Muktamar NU
Muktamar NU 2021, Said Aqiel Siradj Singgung Jokowi Pakai Sarung dan Peci
Ketua umum PBNU, Said Aqiel Siradj singgung pakaian yang dikenakan Presiden RI tentang sarung dan peci dalam pembukaan Muktamar NU ke-34.
Penulis: Reni Ravita | Editor: Dedi Sutomo
TRIBUNLAMPUNG.CO.ID - Ketua umum PBNU, Said Aqiel Siradj singgung pakaian yang dikenakan Presiden RI tentang sarung dan peci dalam pembukaan Muktamar NU ke-34 Rabu (22/12/2021).
Dalam acara tersebut, Said Aqiel Siradj memberikan ucapan sambutan kepada Joko Widodo yang kali ini berkenan mengenakan sarung.
"Yang terhormat, Presiden Republik Indonesia Bapak Ir. H. Joko Widodo dan Ibu Iriana Jokowi yang pagi hari ini beliau berkenan pakai sarung," ujarnya yang disambut tawa audiens.
Tak hanya Jokowi, Said Aqiel Siradj juga mengucapkan rasa hormatnya untuk wakil presiden Ma'ruf Amin yang turut hadir dengan mengenakan sarung pula.

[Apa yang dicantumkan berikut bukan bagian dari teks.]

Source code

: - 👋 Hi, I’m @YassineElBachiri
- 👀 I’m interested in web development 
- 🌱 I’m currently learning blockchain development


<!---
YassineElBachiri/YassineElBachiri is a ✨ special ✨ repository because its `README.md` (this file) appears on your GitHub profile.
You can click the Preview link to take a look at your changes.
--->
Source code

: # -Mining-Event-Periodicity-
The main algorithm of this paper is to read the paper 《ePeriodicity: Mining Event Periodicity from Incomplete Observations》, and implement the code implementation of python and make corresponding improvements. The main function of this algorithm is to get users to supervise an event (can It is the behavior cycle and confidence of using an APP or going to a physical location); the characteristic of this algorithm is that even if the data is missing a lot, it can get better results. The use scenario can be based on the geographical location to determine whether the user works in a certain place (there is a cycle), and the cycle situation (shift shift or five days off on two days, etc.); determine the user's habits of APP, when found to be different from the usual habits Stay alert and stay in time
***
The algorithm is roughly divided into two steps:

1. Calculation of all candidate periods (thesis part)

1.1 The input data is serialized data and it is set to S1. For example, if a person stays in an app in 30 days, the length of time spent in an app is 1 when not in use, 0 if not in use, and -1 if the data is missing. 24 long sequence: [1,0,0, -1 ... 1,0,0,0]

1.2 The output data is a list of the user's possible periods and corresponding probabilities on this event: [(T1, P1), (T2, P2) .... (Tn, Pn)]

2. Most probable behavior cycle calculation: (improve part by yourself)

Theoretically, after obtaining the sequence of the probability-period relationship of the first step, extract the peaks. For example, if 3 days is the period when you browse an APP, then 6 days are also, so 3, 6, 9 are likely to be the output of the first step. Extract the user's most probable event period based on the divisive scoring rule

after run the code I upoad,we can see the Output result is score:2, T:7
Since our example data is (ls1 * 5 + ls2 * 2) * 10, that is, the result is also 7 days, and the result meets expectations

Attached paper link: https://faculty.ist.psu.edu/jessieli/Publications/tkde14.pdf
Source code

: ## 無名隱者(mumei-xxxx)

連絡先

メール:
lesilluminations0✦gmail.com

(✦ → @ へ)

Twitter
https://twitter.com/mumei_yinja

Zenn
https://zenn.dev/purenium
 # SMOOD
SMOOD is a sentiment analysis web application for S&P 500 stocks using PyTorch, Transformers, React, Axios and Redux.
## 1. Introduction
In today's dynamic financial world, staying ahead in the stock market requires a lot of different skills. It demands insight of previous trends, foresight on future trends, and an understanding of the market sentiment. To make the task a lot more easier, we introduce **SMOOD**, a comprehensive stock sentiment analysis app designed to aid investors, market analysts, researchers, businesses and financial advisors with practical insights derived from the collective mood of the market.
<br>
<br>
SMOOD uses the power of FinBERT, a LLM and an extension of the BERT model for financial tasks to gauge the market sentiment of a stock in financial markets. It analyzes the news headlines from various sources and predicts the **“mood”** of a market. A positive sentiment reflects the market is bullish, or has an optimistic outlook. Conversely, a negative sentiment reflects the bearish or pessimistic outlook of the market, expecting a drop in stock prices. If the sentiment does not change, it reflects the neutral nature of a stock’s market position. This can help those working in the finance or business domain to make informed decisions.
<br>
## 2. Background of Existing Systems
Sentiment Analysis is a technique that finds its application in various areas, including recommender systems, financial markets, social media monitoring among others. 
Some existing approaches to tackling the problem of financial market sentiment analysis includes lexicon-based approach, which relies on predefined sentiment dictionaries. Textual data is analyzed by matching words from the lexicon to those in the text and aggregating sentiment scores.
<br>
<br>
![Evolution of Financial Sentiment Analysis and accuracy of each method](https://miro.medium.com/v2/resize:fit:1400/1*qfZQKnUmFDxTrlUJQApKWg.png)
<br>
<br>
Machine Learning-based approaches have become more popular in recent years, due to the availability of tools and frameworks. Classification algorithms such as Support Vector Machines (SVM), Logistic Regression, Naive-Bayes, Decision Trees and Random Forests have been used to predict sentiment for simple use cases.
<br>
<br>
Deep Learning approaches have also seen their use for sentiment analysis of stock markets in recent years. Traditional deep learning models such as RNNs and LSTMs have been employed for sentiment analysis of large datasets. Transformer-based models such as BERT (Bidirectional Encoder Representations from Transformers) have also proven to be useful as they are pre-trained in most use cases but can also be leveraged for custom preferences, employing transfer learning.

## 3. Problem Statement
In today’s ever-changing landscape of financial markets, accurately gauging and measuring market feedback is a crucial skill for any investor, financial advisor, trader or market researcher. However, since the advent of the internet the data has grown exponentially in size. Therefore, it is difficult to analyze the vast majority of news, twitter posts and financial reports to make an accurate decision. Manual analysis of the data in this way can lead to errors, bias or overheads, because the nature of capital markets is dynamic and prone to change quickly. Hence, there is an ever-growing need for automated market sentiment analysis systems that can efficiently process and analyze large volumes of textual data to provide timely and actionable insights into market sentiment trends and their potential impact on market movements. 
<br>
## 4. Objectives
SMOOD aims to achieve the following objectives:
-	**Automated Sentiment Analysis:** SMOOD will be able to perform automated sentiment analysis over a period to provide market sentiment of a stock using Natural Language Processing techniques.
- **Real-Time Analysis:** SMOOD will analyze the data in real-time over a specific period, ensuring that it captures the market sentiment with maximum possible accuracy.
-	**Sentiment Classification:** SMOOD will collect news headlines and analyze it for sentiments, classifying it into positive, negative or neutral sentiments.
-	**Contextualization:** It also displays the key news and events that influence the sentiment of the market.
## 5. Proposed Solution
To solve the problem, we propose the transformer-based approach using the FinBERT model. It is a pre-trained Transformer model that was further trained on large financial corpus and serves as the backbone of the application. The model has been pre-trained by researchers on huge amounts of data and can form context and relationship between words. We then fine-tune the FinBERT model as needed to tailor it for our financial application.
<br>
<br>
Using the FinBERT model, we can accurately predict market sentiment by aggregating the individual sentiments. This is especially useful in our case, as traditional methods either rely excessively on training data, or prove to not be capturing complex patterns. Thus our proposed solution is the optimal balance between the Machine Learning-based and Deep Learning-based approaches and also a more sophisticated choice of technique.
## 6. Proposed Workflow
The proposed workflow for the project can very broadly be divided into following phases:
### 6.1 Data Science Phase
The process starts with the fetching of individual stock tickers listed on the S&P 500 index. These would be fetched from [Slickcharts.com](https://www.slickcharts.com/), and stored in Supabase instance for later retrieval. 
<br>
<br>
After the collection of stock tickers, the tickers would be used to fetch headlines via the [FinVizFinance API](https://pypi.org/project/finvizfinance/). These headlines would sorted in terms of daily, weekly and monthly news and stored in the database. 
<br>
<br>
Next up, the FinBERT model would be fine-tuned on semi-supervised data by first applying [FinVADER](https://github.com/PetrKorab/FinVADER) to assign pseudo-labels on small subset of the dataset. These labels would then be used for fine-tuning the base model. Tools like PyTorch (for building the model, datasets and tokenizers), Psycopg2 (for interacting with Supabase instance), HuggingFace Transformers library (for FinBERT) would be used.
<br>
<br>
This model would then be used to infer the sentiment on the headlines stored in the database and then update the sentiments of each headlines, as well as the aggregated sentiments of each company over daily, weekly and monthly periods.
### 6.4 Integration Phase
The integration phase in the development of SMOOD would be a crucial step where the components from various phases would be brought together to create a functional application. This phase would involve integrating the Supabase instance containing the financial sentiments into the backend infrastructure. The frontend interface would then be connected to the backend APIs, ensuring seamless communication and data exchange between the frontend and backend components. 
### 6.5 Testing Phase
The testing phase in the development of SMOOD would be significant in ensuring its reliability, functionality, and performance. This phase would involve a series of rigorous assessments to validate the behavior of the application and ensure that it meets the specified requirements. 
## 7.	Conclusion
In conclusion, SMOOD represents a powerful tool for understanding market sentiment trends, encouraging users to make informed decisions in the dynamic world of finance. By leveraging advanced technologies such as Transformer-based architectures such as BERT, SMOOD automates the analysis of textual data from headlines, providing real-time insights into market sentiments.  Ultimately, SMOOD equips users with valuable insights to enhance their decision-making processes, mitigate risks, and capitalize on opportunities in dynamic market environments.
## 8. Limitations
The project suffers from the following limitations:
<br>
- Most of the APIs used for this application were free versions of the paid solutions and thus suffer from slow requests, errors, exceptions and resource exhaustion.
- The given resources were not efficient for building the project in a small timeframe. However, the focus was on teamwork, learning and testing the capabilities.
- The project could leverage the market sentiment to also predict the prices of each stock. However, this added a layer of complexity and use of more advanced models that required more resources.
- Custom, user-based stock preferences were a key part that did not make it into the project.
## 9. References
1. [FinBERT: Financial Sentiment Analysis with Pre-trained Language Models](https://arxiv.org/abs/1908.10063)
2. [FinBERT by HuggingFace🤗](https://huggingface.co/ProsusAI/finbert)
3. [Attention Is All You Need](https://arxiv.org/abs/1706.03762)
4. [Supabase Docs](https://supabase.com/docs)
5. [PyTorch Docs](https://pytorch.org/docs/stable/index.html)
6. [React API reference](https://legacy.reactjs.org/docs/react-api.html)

"Yang terhormat, Bapak Wakil Presiden Republik Indonesia, Prof. Dr. KH. Ma'ruf Amin yang sesungguhnya beliau mustasyar PBNU, juga pakai sarung."
Baca juga: Muktamar NU 2021, Relawan NU Back Packer Bantu Bersihkan Sampah di Lokasi Muktamar
Said Aqiel Siradj menuturkan dalam sambutannya bahwa banyaknya kultur dan budaya yang dimiliki NU seperti simbol sarung dan peci.
Ia juga menyinggung masalah Islam Nusantara sebagai bukti kematangan NU.
"Kita kaya dengan simbol-simbol antara lain yang dipakai Pak Presiden hari ini peci dan sarung."
"Simbol Islam Nusantara seperti peci dan sarung yang kita tahu dalam arti teologi, tapi itu simbol nusantara, simbol umat Islam Indonesia."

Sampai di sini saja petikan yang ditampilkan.